• **Work request**:
Provide the number of lines in the records that hold the string "stored", without any other words.

START Records for this task

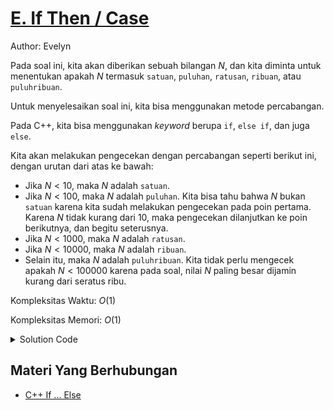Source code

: # [E. If Then / Case](https://tlx.toki.id/courses/basic/chapters/05/problems/E)

Author: Evelyn

Pada soal ini, kita akan diberikan sebuah bilangan $N$, dan kita diminta untuk menentukan apakah $N$ termasuk `satuan`, `puluhan`, `ratusan`, `ribuan`, atau `puluhribuan`.

Untuk menyelesaikan soal ini, kita bisa menggunakan metode percabangan.

Pada C++, kita bisa menggunakan *keyword* berupa `if`, `else if`, dan juga `else`.

Kita akan melakukan pengecekan dengan percabangan seperti berikut ini, dengan urutan dari atas ke bawah:
- Jika $N < 10$, maka $N$ adalah `satuan`.
- Jika $N < 100$, maka $N$ adalah `puluhan`. Kita bisa tahu bahwa $N$ bukan `satuan` karena kita sudah melakukan pengecekan pada poin pertama. Karena $N$ tidak kurang dari 10, maka pengecekan dilanjutkan ke poin berikutnya, dan begitu seterusnya.
- Jika $N < 1000$, maka $N$ adalah `ratusan`.
- Jika $N < 10000$, maka $N$ adalah `ribuan`.
- Selain itu, maka $N$ adalah `puluhribuan`. Kita tidak perlu mengecek apakah $N < 100000$ karena pada soal, nilai $N$ paling besar dijamin kurang dari seratus ribu.

Kompleksitas Waktu: $O(1)$

Kompleksitas Memori: $O(1)$

<details>
  <summary>Solution Code</summary>

```c++
#include <bits/stdc++.h>
using namespace std;
int main() {
  int N;
  cin >> N;
  if (N < 10) {
    cout << "satuan";
  } else if (N < 100) {
    cout << "puluhan";
  } else if (N < 1000) {
    cout << "ratusan";
  } else if (N < 10000) {
    cout << "ribuan";
  } else {
    cout << "puluhribuan";
  }
  return 0;
}
```
</details>

## Materi Yang Berhubungan
    
- [C++ If ... Else](https://www.w3schools.com/cpp/cpp_conditions.asp)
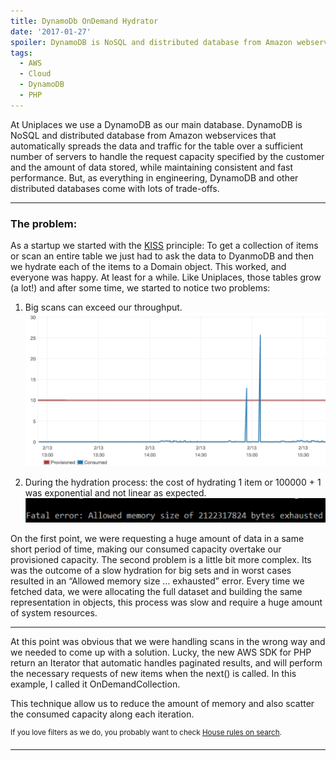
 ```yaml
---
title: DynamoDb OnDemand Hydrator
date: '2017-01-27'
spoiler: DynamoDB is NoSQL and distributed database from Amazon webservices that automatically spreads the data and traffic for the table over a sufficient number of servers to handle the request capacity specified by the customer and the amount of data stored.
tags:
  - AWS
  - Cloud
  - DynamoDB
  - PHP
---
```


At Uniplaces we use a DynamoDB as our main database. DynamoDB is NoSQL and distributed database from Amazon webservices 
that automatically spreads the data and traffic for the table over a sufficient number of servers to handle the request 
capacity specified by the customer and the amount of data stored, while maintaining consistent and fast performance. 
But, as everything in engineering, DynamoDB and other distributed databases come with lots of trade-offs.

<hr/>

### The problem:
As a startup we started with the [KISS](https://en.wikipedia.org/wiki/KISS_principle) principle:
To get a collection of items or scan an entire table we just had to ask the data to DyanmoDB and then we hydrate each 
of the items to a Domain object. This worked, and everyone was happy. At least for a while. Like Uniplaces, those tables 
grow (a lot!) and after some time, we started to notice two problems:

1) Big scans can exceed our throughput.
![Scan Example](./scan-1.png)

2) During the hydration process: the cost of hydrating 1 item or 100000 + 1 was exponential and not linear as expected.
![Any Rating](./memory-limit.png)

On the first point, we were requesting a huge amount of data in a same short period of time, making our consumed 
capacity overtake our provisioned capacity.
The second problem is a little bit more complex. Its was the outcome of a slow hydration for big sets and in worst 
cases resulted in an “Allowed memory size … exhausted” error. Every time we fetched data, we were allocating the full 
dataset and building the same representation in objects, this process was slow and require a huge amount of system resources.

<hr/>

At this point was obvious that we were handling scans in the wrong way and we needed to come up with a solution.
Lucky, the new AWS SDK for PHP return an Iterator that automatic handles paginated results, and will perform the necessary requests of new items when the next() is called. In this example, I called it OnDemandCollection.

This technique allow us to reduce the amount of memory and also scatter the consumed capacity along each iteration.

<sup>If you love filters as we do, you probably want to check [House rules on search](/house-rules-on-search/).</sup> 

---
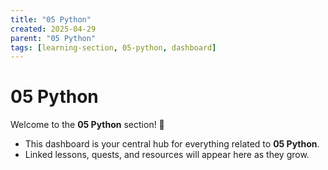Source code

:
 ```yaml
---
title: "05 Python"
created: 2025-04-29
parent: "05 Python"
tags: [learning-section, 05-python, dashboard]
---
```


# 05 Python

Welcome to the **05 Python** section! 🚀

- This dashboard is your central hub for everything related to **05 Python**.
- Linked lessons, quests, and resources will appear here as they grow.
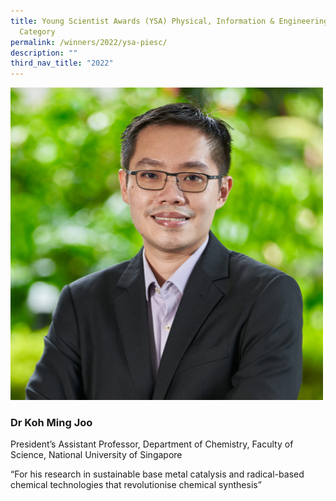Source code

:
 ```yaml
---
title: Young Scientist Awards (YSA) Physical, Information & Engineering Sciences
  Category
permalink: /winners/2022/ysa-piesc/
description: ""
third_nav_title: "2022"
---
```

![Dr Koh Ming Joo](/images/Winners/2022/ysa-dr-koh-ming-joo.jpg)
### **Dr Koh Ming Joo**

President’s Assistant Professor, Department of Chemistry, Faculty of Science, National University of Singapore

“For his research in sustainable base metal catalysis and radical-based chemical technologies that revolutionise chemical synthesis”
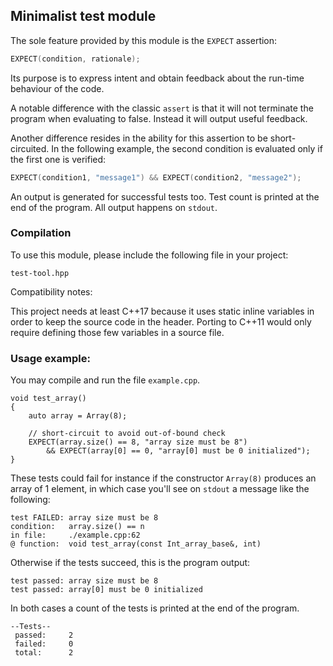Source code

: ## Minimalist test module

The sole feature provided by this module is the `EXPECT` assertion:

```cpp
EXPECT(condition, rationale);
```

Its purpose is to express intent and obtain feedback about the run-time
behaviour of the code.

A notable difference with the classic `assert` is that it will not terminate
the program when evaluating to false. Instead it will output useful feedback.

Another difference resides in the ability for this assertion to be
short-circuited.
In the following example, the second condition is evaluated only if the first
one is verified:

```cpp
EXPECT(condition1, "message1") && EXPECT(condition2, "message2");
```

An output is generated for successful tests too.
Test count is printed at the end of the program.
All output happens on `stdout`.


### Compilation

To use this module, please include the following file in your project:
```
test-tool.hpp
```

Compatibility notes:

This project needs at least C++17 because it uses static inline variables in
order to keep the source code in the header.
Porting to C++11 would only require defining those few variables in a source
file.


### Usage example:

You may compile and run the file `example.cpp`.

```
void test_array()
{
    auto array = Array(8);

    // short-circuit to avoid out-of-bound check
    EXPECT(array.size() == 8, "array size must be 8")
        && EXPECT(array[0] == 0, "array[0] must be 0 initialized");
}
```

These tests could fail for instance if the constructor `Array(8)` produces an
array of 1 element, in which case you'll see on `stdout` a message like the
following:

```
test FAILED: array size must be 8
condition:   array.size() == n
in file:     ./example.cpp:62
@ function:  void test_array(const Int_array_base&, int)
```

Otherwise if the tests succeed, this is the program output:
```
test passed: array size must be 8
test passed: array[0] must be 0 initialized
```

In both cases a count of the tests is printed at the end of the program.
```
--Tests--
 passed:     2
 failed:     0
 total:      2
```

END Records for this task

• **Exercise result**:
2